Wiring into the engine

Once you have your source, register it with the engine and bind pipelines to it:

src := csvsource.New("/data/csv")
target := memory.NewIndexedTarget()

eng, err := laredo.NewEngine(
laredo.WithSource("csv", src),
laredo.WithPipeline("csv", laredo.Table("public", "users"), target),
)
if err != nil {
log.Fatal(err)
}

ctx, cancel := context.WithCancel(context.Background())
defer cancel()

if err := eng.Start(ctx); err != nil {
log.Fatal(err)
}

eng.AwaitReady(30 * time.Second)

Optional: Resettable sources

If your source supports a destructive reset operation (e.g., dropping and recreating a replication slot), implement the Resettable interface:

type Resettable interface {
ResetSource(ctx context.Context, dropPublication bool) error
}

This enables the laredo reset-source CLI command and the ResetSource OAM gRPC RPC. The PostgreSQL source uses this to drop and recreate its replication slot.

Testing your source

Use the engine directly in tests -- no mocks needed.
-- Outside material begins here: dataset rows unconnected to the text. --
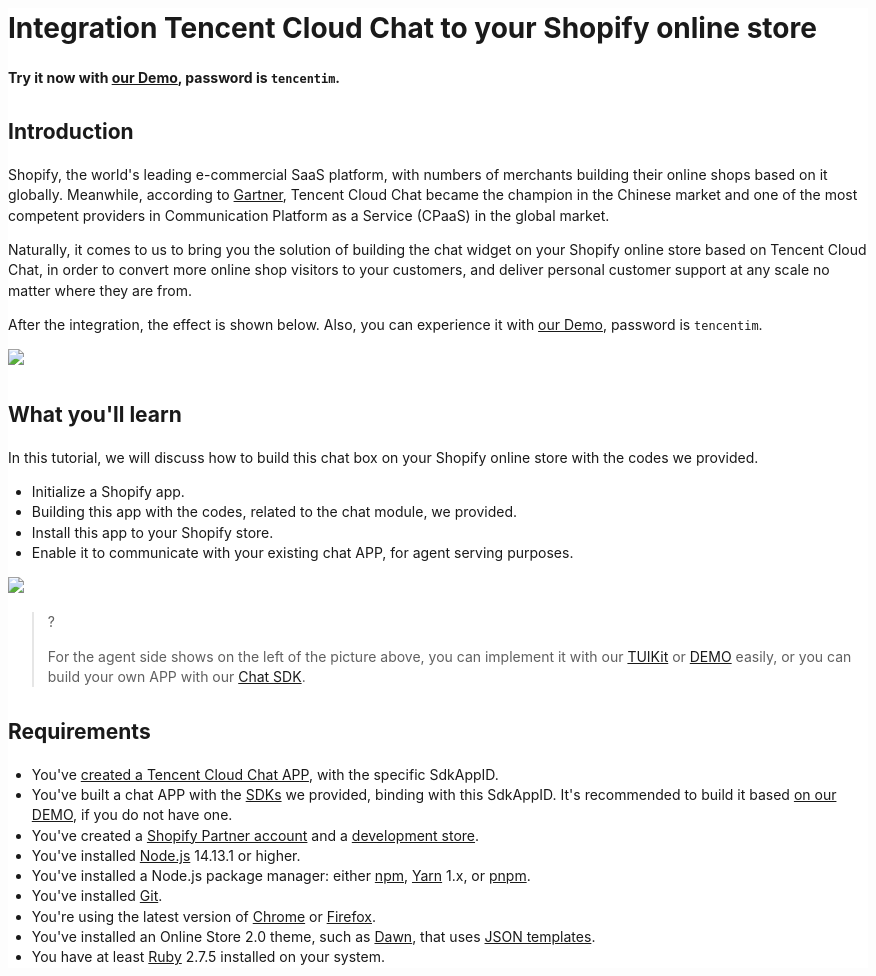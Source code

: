 <!DOCTYPE html>
# Integration Tencent Cloud Chat to your Shopify online store

**Try it now with [our Demo](https://tencent-im-chat.myshopify.com/), password is `tencentim`.**

## Introduction

Shopify, the world's leading e-commercial SaaS platform, with numbers of merchants building their online shops based on it globally. Meanwhile, according to [Gartner](https://www.gartner.com/en/documents/4006202), Tencent Cloud Chat became the champion in the Chinese market and one of the most competent providers in Communication Platform as a Service (CPaaS) in the global market.

Naturally, it comes to us to bring you the solution of building the chat widget on your Shopify online store based on Tencent Cloud Chat, in order to convert more online shop visitors to your customers, and deliver personal customer support at any scale no matter where they are from.

After the integration, the effect is shown below. Also, you can experience it with [our Demo](https://tencent-im-chat.myshopify.com/), password is `tencentim`.

![](https://qcloudimg.tencent-cloud.cn/raw/d35bb915f4b1933d03e92e3efdcb53c5.jpg)

## What you'll learn

In this tutorial, we will discuss how to build this chat box on your Shopify online store with the codes we provided.

- Initialize a Shopify app.
- Building this app with the codes, related to the chat module, we provided.
- Install this app to your Shopify store.
- Enable it to communicate with your existing chat APP, for agent serving purposes.

![](https://qcloudimg.tencent-cloud.cn/raw/57ade5963f456ff2050a3c83fa97b47a.png)

>?
>
> For the agent side shows on the left of the picture above, you can implement it with our [TUIKit](https://www.tencentcloud.com/document/product/1047/45907#part-4.-using-tuikit-component-library-to-implant-im-capabilities-in-half-a-day) or [DEMO](https://www.tencentcloud.com/document/product/1047/45907#part-3.-using-the-demo) easily, or you can build your own APP with our [Chat SDK](https://www.tencentcloud.com/document/product/1047/45907#part-5.-self-implementing-integration).

## Requirements

- You've [created a Tencent Cloud Chat APP](https://www.tencentcloud.com/document/product/1047/34577), with the specific SdkAppID.
- You've built a chat APP with the [SDKs](https://www.tencentcloud.com/document/product/1047/34552) we provided, binding with this SdkAppID. It's recommended to build it based [on our DEMO](https://www.tencentcloud.com/document/product/1047/45907), if you do not have one.
- You've created a [Shopify Partner account](https://www.shopify.com/partners?shpxid=881a4b68-1240-4F49-9BED-7B203FC08769) and a [development store](https://shopify.dev/apps/tools/development-stores#create-a-development-store-to-test-your-app).
- You've installed [Node.js](https://nodejs.org/en/download/) 14.13.1 or higher.
- You've installed a Node.js package manager: either [npm](https://docs.npmjs.com/getting-started), [Yarn](https://classic.yarnpkg.com/lang/en/docs/install/#mac-stable) 1.x, or [pnpm](https://pnpm.io/installation).
- You've installed [Git](https://git-scm.com/).
- You're using the latest version of [Chrome](https://www.google.com/chrome/) or [Firefox](https://www.firefox.com.cn/?utm_medium=referral&utm_source=mozilla.org).
- You've installed an Online Store 2.0 theme, such as [Dawn](https://shopify.dev/themes/tools/dawn), that uses [JSON templates](https://shopify.dev/themes/architecture/templates/json-templates).
- You have at least [Ruby](https://www.ruby-lang.org/en/downloads/) 2.7.5 installed on your system.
Create your source, wire it to an in-memory target, start the engine, and assert on the target contents:

func TestCustomSource(t *testing.T) {
src := csvsource.New("testdata")
target := memory.NewIndexedTarget()

eng, err := laredo.NewEngine(
laredo.WithSource("test", src),
laredo.WithPipeline("test", laredo.Table("public", "users"), target),
)
if err != nil {
t.Fatal(err)
}

ctx, cancel := context.WithCancel(context.Background())
defer cancel()

if err := eng.Start(ctx); err != nil {
t.Fatal(err)
}
if !eng.AwaitReady(5 * time.Second) {
t.Fatal("engine did not become ready")
}

// Assert baseline was loaded.
if target.Count() == 0 {
t.Error("expected rows after baseline")
}
}

For a working reference, see the source/testsource package -- it implements the full interface with in-memory data and programmable change injection.

Checklist

Before using your custom source in production:

  • All 16 interface methods are implemented.
  • Init returns correct column definitions including primary key metadata (PrimaryKey, PrimaryKeyOrdinal).
  • Baseline delivers a consistent snapshot and returns a valid position.
  • Stream blocks until context cancellation and returns ctx.Err() on clean shutdown.
  • Stream calls handler.OnChange with monotonically increasing positions.
  • ComparePositions, PositionToString, and PositionFromString are consistent with each other.
  • State() reflects the current lifecycle phase.
  • Close releases all resources.
  • Thread safety: concurrent calls to State(), GetLag(), Ack(), Pause(), and Resume() are safe.